Tournant énergétique et renouvellement de l'infrastructure touristique. Investissements des assureurs
13.4313 · Motion · 2013-12-13
Département des finances
Liquidé
Wortlaut
Le Conseil fédéral est chargé d'adapter l'article 79 de l'ordonnance sur la surveillance des entreprises d'assurance privées (ordonnance sur la surveillance), de sorte que celles-ci puissent investir également dans les infrastructures.
Begründung
L'article 79 de l'ordonnance sur la surveillance limite fortement les possibilités qu'ont les entreprises d'assurance de procéder à des investissements. Celles-ci n'ont par exemple pas le droit d'investir dans des installations de production d'énergie ou dans des infrastructures touristiques. D'autres secteurs importants des infrastructures, comme les transports et les télécommunications, sont eux aussi exclus des affectations possibles.
La Suisse va bientôt être confrontée à d'énormes défis dans ces secteurs. Il faut augmenter considérablement la production d'énergie renouvelable pour faire face au tournant énergétique. Le développement est actuellement promu avant tout par la rétribution du courant injecté à prix coûtant (RPC). Les moyens de la RPC sont cependant loin d'être suffisants pour couvrir les besoins financiers. Solliciter les assureurs permettrait d'accélérer sensiblement le développement des énergies renouvelables et ainsi de contribuer largement au tournant dans le domaine de l'énergie.

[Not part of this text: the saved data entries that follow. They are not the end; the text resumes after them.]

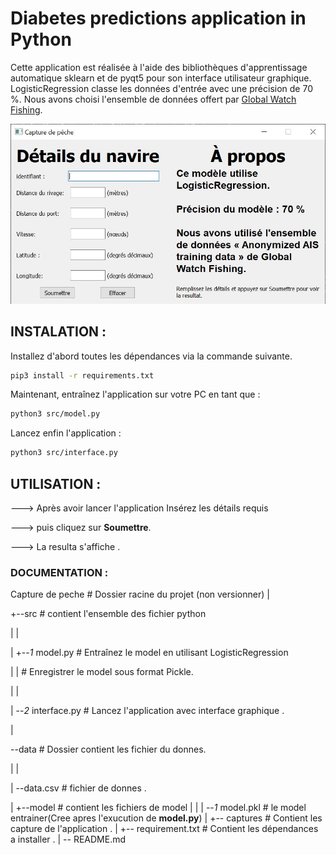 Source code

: # Diabetes predictions application in Python

Cette application est réalisée à l'aide des bibliothèques d'apprentissage automatique sklearn et de pyqt5 pour son interface utilisateur graphique.
LogisticRegression classe les données d'entrée avec une précision de 70 %. Nous avons choisi l'ensemble de données offert par [Global Watch Fishing](https://globalfishingwatch.org/).

<img src="./captures/1.jpg" width="600">

## INSTALATION :

Installez d'abord toutes les dépendances via la commande suivante.

```bash
pip3 install -r requirements.txt
```

Maintenant, entraînez l'application sur votre PC en tant que :

```bash
python3 src/model.py
```

Lancez enfin l'application :

```bash
python3 src/interface.py
```


## UTILISATION :

---> Après avoir lancer  l'application Insérez  les détails requis 

---> puis cliquez sur **Soumettre**.

---> La resulta s'affiche .


### DOCUMENTATION :

Capture de peche        # Dossier racine du projet (non versionner)
|

+--src                  #  contient l'ensemble des fichier python

|  |

|  +--_1_ model.py      # Entraînez le model en utilisant LogisticRegression 

|  |                    # Enregistrer le model sous format Pickle.

|  |

|  \--_2_ interface.py  # Lancez l'application avec interface graphique .

|  

\--data                 # Dossier contient les fichier du donnes.

|  |

|  \--data.csv          # fichier de donnes .

|
+--model                # contient les fichiers de model
|  |
|  \--_1_ model.pkl     # le model entrainer(Cree apres l'exucution de **model.py**)
|
+-- captures            # Contient les capture de l'application .
|
+-- requirement.txt     # Contient les dépendances a installer .
|
\-- README.md
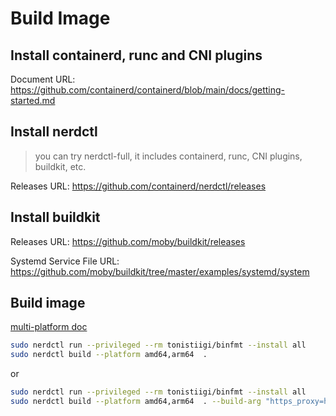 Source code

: # Build Image

## Install containerd, runc and CNI plugins

Document URL: https://github.com/containerd/containerd/blob/main/docs/getting-started.md

## Install nerdctl

> you can try nerdctl-full, it includes containerd, runc, CNI plugins, buildkit, etc.

Releases URL: https://github.com/containerd/nerdctl/releases


## Install buildkit

Releases URL: https://github.com/moby/buildkit/releases

Systemd Service File URL: https://github.com/moby/buildkit/tree/master/examples/systemd/system

## Build image

[multi-platform doc](https://github.com/containerd/nerdctl/blob/master/docs/multi-platform.md)

```bash
sudo nerdctl run --privileged --rm tonistiigi/binfmt --install all
sudo nerdctl build --platform amd64,arm64  .
```

or

```bash
sudo nerdctl run --privileged --rm tonistiigi/binfmt --install all
sudo nerdctl build --platform amd64,arm64  . --build-arg "https_proxy=http://your-proxy-addr"
```
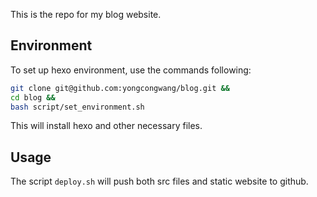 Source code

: This is the repo for my blog website.

## Environment
To set up hexo environment, use the commands following:
```bash
git clone git@github.com:yongcongwang/blog.git &&
cd blog &&
bash script/set_environment.sh
```
This will install hexo and other necessary files.

## Usage
The script `deploy.sh` will push both src files and static website to github.
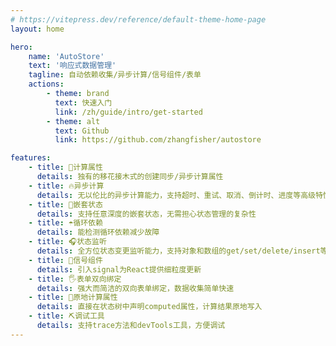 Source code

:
 ```yaml
---
# https://vitepress.dev/reference/default-theme-home-page
layout: home

hero:
    name: 'AutoStore'
    text: '响应式数据管理'
    tagline: 自动依赖收集/异步计算/信号组件/表单
    actions:
        - theme: brand
          text: 快速入门
          link: /zh/guide/intro/get-started
        - theme: alt
          text: Github
          link: https://github.com/zhangfisher/autostore

features:
    - title: 💎计算属性
      details: 独有的移花接木式的创建同步/异步计算属性
    - title: 🔥异步计算
      details: 无以伦比的异步计算能力，支持超时、重试、取消、倒计时、进度等高级特性
    - title: 🏃嵌套状态
      details: 支持任意深度的嵌套状态，无需担心状态管理的复杂性
    - title: ☂️循环依赖
      details: 能检测循环依赖减少故障
    - title: 🎧状态监听
      details: 全方位状态变更监听能力，支持对象和数组的get/set/delete/insert等操作监听
    - title: 🚀信号组件
      details: 引入signal为React提供细粒度更新
    - title: 🖐️表单双向绑定
      details: 强大而简洁的双向表单绑定，数据收集简单快速
    - title: 🎯原地计算属性
      details: 直接在状态树中声明computed属性，计算结果原地写入
    - title: ⛏️调试工具
      details: 支持trace方法和devTools工具，方便调试
---
```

Dans les Alpes, les infrastructures touristiques (installations à câbles, hôtellerie) sont en partie vétustes et doivent donc d'urgence être renouvelées. La Suisse ne peut retrouver sa compétitivité dans le tourisme alpin qu'en procédant à d'importants investissements. Dans le domaine des télécommunications, il faut installer des infrastructures modernes à très haut débit en vue d'améliorer la compétitivité de la Suisse et de toutes ses régions. Or ces travaux peinent à démarrer.
Les entreprises d'assurance sont autant d'investisseurs potentiels, que ce soit sous la forme d'un partenariat public-privé ou simplement d'une participation aux infrastructures en question. Selon des estimations, les assureurs doivent procéder chaque année à de nouveaux placements pour un montant de 35 millions de francs. Compte tenu des intérêts extrêmement faibles, ils ne trouvent néanmoins pratiquement plus de placements intéressants sur le marché des capitaux. Etendre les dispositions de l'article 79 de l'ordonnance sur la surveillance permettrait de créer les bases nécessaires afin qu'il soit également possible d'investir dans les infrastructures. On peut compter sur les entreprises d'assurance pour qu'elles investissent uniquement dans des infrastructures offrant un rendement sur le long terme.
Antrag des Bundesrates
Le Conseil fédéral propose de rejeter la motion.
Stellungnahme des Bundesrates
La fortune liée a pour but de garantir au preneur d'assurance la satisfaction de ses prétentions contractuelles. La fortune libre comprend tous les actifs qui ne sont pas affectés à la fortune liée. En principe, il est déjà possible d'investir dans les infrastructures des fonds provenant aussi bien de la fortune libre que de la fortune liée. Contrairement aux investissements effectués au moyen de la fortune liée, les investissements effectués au moyen de la fortune libre ne sont d'ordinaire pas soumis à des restrictions.
Tous les placements comptabilisés dans la fortune liée sont assujettis à un certain nombre de restrictions en raison des objectifs et de la position particulière de cette dernière dans la procédure de faillite. Ces restrictions ont pour but de protéger le preneur d'assurance.
Les investissements d'infrastructure ne constituant pas une catégorie de placements à proprement parler, ils peuvent être effectués de différentes manières. Des participations directes à un projet d'infrastructure ou des investissements dans des entreprises actives dans les infrastructures (par ex. les fournisseurs d'électricité et les entreprises de construction) sont envisageables. De plus, les investissements de ce type peuvent être regroupés dans des fonds.
Il est donc déjà possible d'investir dans les infrastructures une partie de la fortune liée. Cette dernière peut par exemple être utilisée pour accorder des prêts à des entreprises suisses actives dans le domaine des infrastructures ou pour acquérir des obligations de ces mêmes entreprises. Il est toutefois envisagé de clarifier, au sein de l'administration et avec le concours de la FINMA, si d'autres possibilités d'investir une partie de la fortune liée dans des projets d'infrastructures sont concevables au-delà de celles existantes, afin de permettre aux entreprises d'assurance privées de contribuer au tournant énergétique. Ces investissements doivent cependant satisfaire aux principes généraux concernant la fortune liée (sécurité, rentabilité, diversification, liquidité) et aux dispositions spéciales relatives aux types de placements choisis, tels que prévus aux articles 76 et 79 de l'ordonnance sur la surveillance.
Le Conseil fédéral propose de rejeter la motion.